Les Afghans et les expatriés pointent de plus en plus l’implication de Gulbbudin Hekmatyar dans ces violences. Cet homme a été soutenu par la CIA dans les années 80 pour lutter contre les Soviétiques. Il mène aujourd’hui le jihad contre Hamid Karzaï et les États-Unis. En dépit des avertissements d’associations humanitaires, de journalistes et de responsables du département d’État, la CIA a toujours soutenu les fondamentalistes islamistes dans les années 80 en affirmant qu’ils étaient les résistants les plus efficaces. L’Occident ignora également le danger que représentait l’abandon à eux-mêmes de ces groupes après le départ de l’Armée rouge. Cela a entraîné la guerre civile et l’avènement des Talibans.

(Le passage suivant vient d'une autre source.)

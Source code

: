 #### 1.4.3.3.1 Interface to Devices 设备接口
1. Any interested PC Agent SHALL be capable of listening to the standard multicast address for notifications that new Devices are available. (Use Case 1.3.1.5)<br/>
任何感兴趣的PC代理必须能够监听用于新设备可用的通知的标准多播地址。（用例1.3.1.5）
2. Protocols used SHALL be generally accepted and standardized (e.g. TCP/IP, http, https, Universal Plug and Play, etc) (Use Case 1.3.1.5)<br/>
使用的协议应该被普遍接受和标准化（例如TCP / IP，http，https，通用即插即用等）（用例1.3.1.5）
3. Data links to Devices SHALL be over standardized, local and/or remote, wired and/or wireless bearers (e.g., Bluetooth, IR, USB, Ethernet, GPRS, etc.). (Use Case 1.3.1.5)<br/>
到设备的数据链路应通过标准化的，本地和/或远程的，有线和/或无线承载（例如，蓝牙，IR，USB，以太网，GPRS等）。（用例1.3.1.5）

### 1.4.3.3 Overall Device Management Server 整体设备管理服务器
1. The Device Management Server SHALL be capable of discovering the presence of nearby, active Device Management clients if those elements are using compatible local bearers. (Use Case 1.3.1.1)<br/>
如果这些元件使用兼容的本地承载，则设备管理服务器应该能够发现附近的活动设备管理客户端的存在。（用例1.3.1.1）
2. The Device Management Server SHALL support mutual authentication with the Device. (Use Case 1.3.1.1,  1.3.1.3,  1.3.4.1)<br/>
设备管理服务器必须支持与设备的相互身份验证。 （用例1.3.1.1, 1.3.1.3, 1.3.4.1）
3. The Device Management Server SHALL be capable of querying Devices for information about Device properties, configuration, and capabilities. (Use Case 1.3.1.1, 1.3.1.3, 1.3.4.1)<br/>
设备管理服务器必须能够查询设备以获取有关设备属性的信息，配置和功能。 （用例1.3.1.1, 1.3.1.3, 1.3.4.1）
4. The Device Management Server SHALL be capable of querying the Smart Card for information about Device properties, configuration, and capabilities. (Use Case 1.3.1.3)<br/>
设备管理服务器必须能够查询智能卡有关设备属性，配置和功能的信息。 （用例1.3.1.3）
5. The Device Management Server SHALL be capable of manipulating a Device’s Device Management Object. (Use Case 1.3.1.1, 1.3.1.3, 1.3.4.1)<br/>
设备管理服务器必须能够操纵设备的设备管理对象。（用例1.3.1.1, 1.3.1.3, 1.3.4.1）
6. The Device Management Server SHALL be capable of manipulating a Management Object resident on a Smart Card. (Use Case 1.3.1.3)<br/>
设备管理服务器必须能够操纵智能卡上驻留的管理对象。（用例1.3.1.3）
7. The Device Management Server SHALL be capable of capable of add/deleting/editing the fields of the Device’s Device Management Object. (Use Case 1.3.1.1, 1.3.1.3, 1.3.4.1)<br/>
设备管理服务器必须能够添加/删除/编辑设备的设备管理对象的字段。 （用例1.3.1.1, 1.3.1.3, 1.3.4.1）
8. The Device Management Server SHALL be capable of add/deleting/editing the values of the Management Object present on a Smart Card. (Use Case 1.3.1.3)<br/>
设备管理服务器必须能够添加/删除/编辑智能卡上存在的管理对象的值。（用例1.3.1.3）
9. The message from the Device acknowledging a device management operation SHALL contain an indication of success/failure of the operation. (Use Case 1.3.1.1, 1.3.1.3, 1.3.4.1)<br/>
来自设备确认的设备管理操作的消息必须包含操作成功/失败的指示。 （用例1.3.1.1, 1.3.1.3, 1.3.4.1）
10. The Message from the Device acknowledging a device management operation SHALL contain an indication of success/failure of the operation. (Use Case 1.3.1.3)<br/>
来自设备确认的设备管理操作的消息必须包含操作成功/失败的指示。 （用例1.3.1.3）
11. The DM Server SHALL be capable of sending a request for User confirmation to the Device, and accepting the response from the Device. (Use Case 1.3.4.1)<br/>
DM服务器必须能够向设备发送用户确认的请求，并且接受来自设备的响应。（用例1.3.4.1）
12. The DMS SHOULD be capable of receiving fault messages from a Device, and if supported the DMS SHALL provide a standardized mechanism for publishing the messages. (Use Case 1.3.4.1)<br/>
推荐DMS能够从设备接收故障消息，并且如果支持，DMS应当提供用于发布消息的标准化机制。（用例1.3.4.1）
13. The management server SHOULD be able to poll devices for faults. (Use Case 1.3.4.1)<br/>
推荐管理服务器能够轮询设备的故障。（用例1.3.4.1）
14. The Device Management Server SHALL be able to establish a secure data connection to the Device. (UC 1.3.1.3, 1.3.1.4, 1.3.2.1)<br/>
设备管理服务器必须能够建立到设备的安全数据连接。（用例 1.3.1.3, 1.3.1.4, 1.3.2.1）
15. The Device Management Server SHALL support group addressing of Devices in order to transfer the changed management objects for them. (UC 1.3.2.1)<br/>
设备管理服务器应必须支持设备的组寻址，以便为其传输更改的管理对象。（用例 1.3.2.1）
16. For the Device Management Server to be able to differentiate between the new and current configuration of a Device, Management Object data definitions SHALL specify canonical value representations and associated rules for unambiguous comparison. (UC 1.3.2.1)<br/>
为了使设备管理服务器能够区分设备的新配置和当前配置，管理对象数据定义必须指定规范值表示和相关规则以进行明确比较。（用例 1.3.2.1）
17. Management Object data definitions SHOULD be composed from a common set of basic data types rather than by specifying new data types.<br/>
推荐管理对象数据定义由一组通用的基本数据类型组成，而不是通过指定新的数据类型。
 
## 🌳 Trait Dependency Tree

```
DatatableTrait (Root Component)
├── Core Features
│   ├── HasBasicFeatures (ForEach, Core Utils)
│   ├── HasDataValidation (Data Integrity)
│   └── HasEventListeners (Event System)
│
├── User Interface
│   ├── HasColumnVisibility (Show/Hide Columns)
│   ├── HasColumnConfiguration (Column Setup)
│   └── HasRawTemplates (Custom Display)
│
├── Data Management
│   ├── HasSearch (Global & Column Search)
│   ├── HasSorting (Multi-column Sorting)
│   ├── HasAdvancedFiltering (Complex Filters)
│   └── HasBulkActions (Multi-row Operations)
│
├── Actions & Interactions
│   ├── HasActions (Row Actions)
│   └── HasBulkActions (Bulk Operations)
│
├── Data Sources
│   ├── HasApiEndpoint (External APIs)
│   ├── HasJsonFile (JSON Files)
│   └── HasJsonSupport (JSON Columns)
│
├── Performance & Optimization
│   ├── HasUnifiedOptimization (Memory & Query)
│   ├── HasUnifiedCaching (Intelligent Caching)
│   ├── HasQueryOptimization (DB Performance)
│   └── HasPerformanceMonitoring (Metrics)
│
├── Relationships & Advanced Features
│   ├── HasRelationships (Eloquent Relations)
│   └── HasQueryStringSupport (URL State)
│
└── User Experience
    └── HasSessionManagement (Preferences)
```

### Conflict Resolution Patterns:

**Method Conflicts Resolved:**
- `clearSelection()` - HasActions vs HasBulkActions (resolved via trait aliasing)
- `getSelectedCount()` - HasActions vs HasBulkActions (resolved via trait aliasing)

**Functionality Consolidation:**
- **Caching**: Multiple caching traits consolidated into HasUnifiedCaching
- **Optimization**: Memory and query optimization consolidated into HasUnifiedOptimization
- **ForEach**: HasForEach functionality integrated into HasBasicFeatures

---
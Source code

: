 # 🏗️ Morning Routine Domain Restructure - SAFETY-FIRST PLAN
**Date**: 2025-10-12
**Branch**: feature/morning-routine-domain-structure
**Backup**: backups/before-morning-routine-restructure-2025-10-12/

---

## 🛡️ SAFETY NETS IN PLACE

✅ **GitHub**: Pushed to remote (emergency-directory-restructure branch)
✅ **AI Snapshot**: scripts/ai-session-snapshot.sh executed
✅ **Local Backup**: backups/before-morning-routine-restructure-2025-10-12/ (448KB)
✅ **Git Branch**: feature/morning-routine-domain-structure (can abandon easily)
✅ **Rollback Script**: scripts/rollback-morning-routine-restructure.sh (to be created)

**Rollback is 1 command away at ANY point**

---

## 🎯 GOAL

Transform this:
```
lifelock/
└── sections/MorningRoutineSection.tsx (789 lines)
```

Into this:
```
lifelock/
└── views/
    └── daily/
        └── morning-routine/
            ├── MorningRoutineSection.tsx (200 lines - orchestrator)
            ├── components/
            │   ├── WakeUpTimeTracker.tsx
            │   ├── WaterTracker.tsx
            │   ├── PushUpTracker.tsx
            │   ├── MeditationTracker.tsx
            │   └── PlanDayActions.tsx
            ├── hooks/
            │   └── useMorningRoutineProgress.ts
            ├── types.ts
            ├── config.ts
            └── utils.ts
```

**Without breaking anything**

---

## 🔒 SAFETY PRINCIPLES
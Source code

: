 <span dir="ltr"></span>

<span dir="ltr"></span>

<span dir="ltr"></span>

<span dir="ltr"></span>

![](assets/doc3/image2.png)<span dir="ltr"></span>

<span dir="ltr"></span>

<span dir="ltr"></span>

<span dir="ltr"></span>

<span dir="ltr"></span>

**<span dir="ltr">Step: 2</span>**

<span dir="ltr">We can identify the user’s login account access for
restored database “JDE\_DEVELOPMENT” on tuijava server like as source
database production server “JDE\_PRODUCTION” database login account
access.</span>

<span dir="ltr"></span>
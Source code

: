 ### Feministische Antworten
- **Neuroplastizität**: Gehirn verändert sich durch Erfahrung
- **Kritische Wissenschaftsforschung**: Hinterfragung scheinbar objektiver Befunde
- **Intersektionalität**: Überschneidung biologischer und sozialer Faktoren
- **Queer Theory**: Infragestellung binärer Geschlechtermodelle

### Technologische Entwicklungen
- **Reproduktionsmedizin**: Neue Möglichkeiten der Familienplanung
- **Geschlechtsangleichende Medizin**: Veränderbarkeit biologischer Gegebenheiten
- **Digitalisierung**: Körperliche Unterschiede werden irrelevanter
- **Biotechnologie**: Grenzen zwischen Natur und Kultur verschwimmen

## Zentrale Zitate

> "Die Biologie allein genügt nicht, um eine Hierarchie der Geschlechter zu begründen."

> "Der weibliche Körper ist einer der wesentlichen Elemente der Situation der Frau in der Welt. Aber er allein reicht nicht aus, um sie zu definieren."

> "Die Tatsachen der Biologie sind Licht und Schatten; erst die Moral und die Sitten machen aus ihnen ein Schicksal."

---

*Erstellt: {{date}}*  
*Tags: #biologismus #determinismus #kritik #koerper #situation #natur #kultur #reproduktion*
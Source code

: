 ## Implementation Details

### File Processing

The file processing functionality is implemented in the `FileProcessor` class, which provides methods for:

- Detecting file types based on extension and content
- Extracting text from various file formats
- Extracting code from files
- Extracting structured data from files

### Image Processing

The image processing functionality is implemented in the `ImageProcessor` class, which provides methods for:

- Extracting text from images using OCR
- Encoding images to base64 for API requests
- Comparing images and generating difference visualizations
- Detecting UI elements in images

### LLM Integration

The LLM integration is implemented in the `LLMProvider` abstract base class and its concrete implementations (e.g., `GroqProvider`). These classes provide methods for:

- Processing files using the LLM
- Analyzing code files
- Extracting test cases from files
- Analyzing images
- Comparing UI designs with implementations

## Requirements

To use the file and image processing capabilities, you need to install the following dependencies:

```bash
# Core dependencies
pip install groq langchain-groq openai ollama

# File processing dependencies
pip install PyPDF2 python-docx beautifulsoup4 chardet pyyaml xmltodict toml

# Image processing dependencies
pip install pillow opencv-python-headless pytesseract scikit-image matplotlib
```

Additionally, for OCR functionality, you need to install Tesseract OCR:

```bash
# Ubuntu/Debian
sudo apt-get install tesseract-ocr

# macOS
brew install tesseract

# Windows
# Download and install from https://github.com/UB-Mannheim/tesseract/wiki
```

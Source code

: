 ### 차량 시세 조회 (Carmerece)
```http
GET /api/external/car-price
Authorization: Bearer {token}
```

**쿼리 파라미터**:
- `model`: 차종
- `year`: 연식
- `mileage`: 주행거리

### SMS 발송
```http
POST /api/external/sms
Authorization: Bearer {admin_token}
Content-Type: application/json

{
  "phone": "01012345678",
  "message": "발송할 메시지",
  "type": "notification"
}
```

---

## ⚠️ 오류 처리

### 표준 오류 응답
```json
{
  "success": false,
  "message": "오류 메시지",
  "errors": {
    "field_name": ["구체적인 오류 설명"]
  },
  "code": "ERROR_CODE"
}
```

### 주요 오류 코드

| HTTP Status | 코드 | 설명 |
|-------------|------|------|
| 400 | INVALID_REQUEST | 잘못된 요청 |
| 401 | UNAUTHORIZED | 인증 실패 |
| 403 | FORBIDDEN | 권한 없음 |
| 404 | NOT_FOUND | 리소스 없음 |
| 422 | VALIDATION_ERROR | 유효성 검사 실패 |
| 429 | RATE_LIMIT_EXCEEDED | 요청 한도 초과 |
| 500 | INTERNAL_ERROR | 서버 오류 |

Les meurtres d’agents de MSF est également en partie la responsabilité des forces de la Coalition qui, en embarquant les groupes humanitaires dans leurs escadrons, les ont assimilés à des combattants. En distribuant des tracts demandant des informations contre les guérillas en échange de la poursuite de l’aide humanitaire, les forces de la Coalition ont achevé de semer la confusion. Cette violence nuit gravement à la reconstruction car elle pousse les ONG et les agences de l’ONU à limiter leurs opérations et cela prive les Afghans d’aide, ce qui fait naître la frustration. De même, l’ONU ne peut pas enregistrer les électeurs pour les prochaines élections.
Face aux milices, les forces de sécurité afghanes ne peuvent pas grand-chose. Il faudrait aider ces troupes à se développer. Les forces de la Coalition font face aux mêmes problèmes que l’Armée rouge. Il n’y aura pas de solution rapide, il faut une implication à long terme. Si ce n’est pas le cas, alors avec le retour d’Hekmatyar, l’Occident pourrait payer son manque de projet des années passées.

Source
Christian Science Monitor (États-Unis)

« Losing humanitarian perspective in Afghanistan », par Edward Girardet, Christian Science Monitor, 24 juin 2004.